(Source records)
%%

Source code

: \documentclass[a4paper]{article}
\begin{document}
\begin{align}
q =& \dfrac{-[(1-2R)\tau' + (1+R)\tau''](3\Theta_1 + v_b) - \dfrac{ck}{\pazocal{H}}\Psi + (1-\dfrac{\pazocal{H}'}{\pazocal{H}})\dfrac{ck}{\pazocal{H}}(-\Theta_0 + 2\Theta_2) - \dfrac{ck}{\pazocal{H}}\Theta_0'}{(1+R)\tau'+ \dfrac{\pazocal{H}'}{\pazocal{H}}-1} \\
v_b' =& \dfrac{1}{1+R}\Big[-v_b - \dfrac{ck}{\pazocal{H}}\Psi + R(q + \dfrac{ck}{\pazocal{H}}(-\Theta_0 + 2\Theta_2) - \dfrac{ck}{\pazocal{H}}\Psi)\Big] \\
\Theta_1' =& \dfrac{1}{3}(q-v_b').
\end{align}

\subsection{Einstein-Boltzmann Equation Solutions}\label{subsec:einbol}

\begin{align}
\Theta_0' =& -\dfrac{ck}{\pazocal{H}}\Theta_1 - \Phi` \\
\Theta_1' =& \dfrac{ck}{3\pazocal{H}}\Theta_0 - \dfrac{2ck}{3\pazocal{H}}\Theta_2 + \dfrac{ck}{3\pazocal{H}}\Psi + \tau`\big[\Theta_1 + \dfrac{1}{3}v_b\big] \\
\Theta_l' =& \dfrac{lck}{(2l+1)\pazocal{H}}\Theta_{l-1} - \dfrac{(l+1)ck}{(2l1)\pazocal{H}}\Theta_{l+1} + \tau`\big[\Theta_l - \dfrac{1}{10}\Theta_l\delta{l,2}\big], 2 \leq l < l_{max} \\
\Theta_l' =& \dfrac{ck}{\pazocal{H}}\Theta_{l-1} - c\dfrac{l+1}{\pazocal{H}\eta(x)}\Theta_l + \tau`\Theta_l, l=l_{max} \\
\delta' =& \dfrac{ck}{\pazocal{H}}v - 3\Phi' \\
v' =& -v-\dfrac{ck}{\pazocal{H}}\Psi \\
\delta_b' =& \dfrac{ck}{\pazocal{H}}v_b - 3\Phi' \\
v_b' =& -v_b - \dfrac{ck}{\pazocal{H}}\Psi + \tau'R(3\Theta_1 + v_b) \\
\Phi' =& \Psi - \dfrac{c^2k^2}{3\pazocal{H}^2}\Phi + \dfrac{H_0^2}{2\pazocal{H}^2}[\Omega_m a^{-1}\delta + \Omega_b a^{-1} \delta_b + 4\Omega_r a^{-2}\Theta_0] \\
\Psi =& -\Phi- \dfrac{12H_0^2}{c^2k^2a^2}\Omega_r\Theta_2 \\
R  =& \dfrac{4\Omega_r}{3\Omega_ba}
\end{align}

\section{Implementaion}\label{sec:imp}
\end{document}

%%

## [Aim of the exercise]
Would you return each entry exactly as it reads?

## [Response to this task]
Source code

: \documentclass[a4paper]{article}
\begin{document}
\begin{align}
q =& \dfrac{-[(1-2R)\tau' + (1+R)\tau''](3\Theta_1 + v_b) - \dfrac{ck}{\pazocal{H}}\Psi + (1-\dfrac{\pazocal{H}'}{\pazocal{H}})\dfrac{ck}{\pazocal{H}}(-\Theta_0 + 2\Theta_2) - \dfrac{ck}{\pazocal{H}}\Theta_0'}{(1+R)\tau'+ \dfrac{\pazocal{H}'}{\pazocal{H}}-1} \\
v_b' =& \dfrac{1}{1+R}\Big[-v_b - \dfrac{ck}{\pazocal{H}}\Psi + R(q + \dfrac{ck}{\pazocal{H}}(-\Theta_0 + 2\Theta_2) - \dfrac{ck}{\pazocal{H}}\Psi)\Big] \\
\Theta_1' =& \dfrac{1}{3}(q-v_b').
\end{align}

\subsection{Einstein-Boltzmann Equation Solutions}\label{subsec:einbol}

\begin{align}
\Theta_0' =& -\dfrac{ck}{\pazocal{H}}\Theta_1 - \Phi` \\
\Theta_1' =& \dfrac{ck}{3\pazocal{H}}\Theta_0 - \dfrac{2ck}{3\pazocal{H}}\Theta_2 + \dfrac{ck}{3\pazocal{H}}\Psi + \tau`\big[\Theta_1 + \dfrac{1}{3}v_b\big] \\
\Theta_l' =& \dfrac{lck}{(2l+1)\pazocal{H}}\Theta_{l-1} - \dfrac{(l+1)ck}{(2l1)\pazocal{H}}\Theta_{l+1} + \tau`\big[\Theta_l - \dfrac{1}{10}\Theta_l\delta{l,2}\big], 2 \leq l < l_{max} \\
\Theta_l' =& \dfrac{ck}{\pazocal{H}}\Theta_{l-1} - c\dfrac{l+1}{\pazocal{H}\eta(x)}\Theta_l + \tau`\Theta_l, l=l_{max} \\
\delta' =& \dfrac{ck}{\pazocal{H}}v - 3\Phi' \\
v' =& -v-\dfrac{ck}{\pazocal{H}}\Psi \\
\delta_b' =& \dfrac{ck}{\pazocal{H}}v_b - 3\Phi' \\
v_b' =& -v_b - \dfrac{ck}{\pazocal{H}}\Psi + \tau'R(3\Theta_1 + v_b) \\
\Phi' =& \Psi - \dfrac{c^2k^2}{3\pazocal{H}^2}\Phi + \dfrac{H_0^2}{2\pazocal{H}^2}[\Omega_m a^{-1}\delta + \Omega_b a^{-1} \delta_b + 4\Omega_r a^{-2}\Theta_0] \\
\Psi =& -\Phi- \dfrac{12H_0^2}{c^2k^2a^2}\Omega_r\Theta_2 \\
R  =& \dfrac{4\Omega_r}{3\Omega_ba}
\end{align}

\section{Implementaion}\label{sec:imp}
\end{document}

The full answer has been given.